= Larry Grathwohl =

FBI informant

Larry David Grathwohl (October 13, 1947 – July 18, 2013) was a United States Army veteran who infiltrated the Weather Underground as an FBI informant. (Note: Grathwohl is sometimes described as the FBI's only informant inside the organization, but historian Arthur Eckstein writes that there was at least one other person during the same period.) He later testified before the Senate Internal Security Subcommittee and wrote a book about his experiences.

==Life and career==
Grathwohl grew up in Cinncinnati, Ohio. During the Vietnam War, he served in the 2^{nd} Battalion, 502^{nd} Regiment, 101^{st} Airborne Division, from 1965 to 1966. This was a Hatchet Force unit, according to his obituary in The American Spectator. He became a sergeant and was awarded the Bronze Star. He served as a drill instructor at Fort Knox on his return to America.

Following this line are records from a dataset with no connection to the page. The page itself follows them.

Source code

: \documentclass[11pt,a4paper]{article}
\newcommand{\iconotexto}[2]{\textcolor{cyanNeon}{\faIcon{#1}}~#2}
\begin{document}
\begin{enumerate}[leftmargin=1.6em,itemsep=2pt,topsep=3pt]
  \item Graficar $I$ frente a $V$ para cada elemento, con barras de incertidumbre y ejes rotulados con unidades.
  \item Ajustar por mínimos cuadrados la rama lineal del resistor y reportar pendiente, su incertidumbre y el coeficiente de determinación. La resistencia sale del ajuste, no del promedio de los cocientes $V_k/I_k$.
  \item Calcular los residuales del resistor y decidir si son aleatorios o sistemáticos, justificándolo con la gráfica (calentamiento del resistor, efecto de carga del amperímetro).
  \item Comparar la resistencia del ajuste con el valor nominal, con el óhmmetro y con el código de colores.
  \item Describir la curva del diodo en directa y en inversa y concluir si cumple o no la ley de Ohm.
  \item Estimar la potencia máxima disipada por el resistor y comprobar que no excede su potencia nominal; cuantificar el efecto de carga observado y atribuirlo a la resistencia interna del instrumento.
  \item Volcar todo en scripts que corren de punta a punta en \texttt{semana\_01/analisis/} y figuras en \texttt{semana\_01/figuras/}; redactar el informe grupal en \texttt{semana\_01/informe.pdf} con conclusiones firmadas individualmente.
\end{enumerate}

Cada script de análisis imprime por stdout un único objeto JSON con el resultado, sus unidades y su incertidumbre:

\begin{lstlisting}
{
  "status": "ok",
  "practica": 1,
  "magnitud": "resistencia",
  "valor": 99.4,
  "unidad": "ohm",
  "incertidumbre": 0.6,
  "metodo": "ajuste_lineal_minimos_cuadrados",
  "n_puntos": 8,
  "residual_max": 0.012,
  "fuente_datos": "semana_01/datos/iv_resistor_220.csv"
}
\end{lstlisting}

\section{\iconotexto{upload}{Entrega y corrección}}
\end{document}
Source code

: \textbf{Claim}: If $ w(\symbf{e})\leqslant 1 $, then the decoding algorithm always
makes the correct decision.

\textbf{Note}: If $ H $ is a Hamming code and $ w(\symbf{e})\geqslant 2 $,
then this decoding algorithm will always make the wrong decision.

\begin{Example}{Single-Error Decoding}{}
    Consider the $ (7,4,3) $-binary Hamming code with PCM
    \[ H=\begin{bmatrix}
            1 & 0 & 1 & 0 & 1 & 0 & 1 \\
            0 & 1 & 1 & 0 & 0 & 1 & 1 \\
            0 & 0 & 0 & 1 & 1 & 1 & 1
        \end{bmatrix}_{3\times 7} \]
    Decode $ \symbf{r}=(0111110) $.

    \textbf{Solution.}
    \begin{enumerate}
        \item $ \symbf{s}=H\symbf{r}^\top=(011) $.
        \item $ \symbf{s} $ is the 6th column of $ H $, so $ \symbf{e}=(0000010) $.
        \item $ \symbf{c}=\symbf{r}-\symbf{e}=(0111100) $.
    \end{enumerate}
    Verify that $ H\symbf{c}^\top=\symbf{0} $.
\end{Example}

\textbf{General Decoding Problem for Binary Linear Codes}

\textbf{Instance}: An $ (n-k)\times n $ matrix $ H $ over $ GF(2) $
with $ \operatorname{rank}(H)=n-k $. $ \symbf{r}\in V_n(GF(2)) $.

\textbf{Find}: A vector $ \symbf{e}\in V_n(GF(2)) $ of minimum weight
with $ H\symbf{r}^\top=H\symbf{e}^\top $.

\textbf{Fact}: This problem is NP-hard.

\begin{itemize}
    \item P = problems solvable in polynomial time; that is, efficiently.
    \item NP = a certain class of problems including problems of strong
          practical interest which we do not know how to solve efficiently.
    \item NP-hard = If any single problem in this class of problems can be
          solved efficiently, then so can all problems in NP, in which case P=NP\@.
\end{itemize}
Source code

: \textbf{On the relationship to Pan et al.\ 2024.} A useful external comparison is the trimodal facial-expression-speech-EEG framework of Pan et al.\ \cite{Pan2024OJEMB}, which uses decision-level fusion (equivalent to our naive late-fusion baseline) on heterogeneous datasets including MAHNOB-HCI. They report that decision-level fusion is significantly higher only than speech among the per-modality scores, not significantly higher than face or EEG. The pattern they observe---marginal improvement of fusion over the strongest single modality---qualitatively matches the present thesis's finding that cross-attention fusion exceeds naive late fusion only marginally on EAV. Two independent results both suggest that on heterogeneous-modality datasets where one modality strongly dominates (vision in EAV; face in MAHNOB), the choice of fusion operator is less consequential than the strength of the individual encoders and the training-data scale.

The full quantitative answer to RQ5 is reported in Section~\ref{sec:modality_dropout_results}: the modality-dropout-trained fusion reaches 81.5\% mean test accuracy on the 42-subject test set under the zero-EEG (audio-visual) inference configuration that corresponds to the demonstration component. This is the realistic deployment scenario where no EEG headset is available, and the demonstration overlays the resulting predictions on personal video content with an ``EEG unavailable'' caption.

In August 1969, while attending classes at the University of Cincinnati, he encountered members of Weatherman (then an aboveground organization) selling newspapers and started talking to them. Viewing the group as a threat, he began attending its meetings. After the Days of Rage, he contacted the Justice Department, who referred him to the FBI. Grathwohl was active as an informant between August 1969 and April 1970. He was initially paid $100 per week; the FBI increased his stipend after the Greenwich Village townhouse explosion in March 1970. That month he warned the FBI of bombs placed at the Detroit Police Officers Association which likely would have killed many if they had not been defused. Already under suspicion due to poorly explained absences and questions he had asked about the group's future plans, he was exposed as an informant when he was arrested with Linda Evans and Dianne Donghi on April 15, 1970. After the townhouse explosion, Grathwohl had taped a dog tag to the inside of his shoe so that he could be identified if he was killed. In view of Evans and Donghi, a US Marshal who didn't know that he was an informant found this dog tag and accused him of lying about his name before being quickly quieted by a colleague. In the summer of 1970, the Berkeley Tribe published an article naming him as an informant and "Wanted" posters depicting him circulated in the Berkeley area.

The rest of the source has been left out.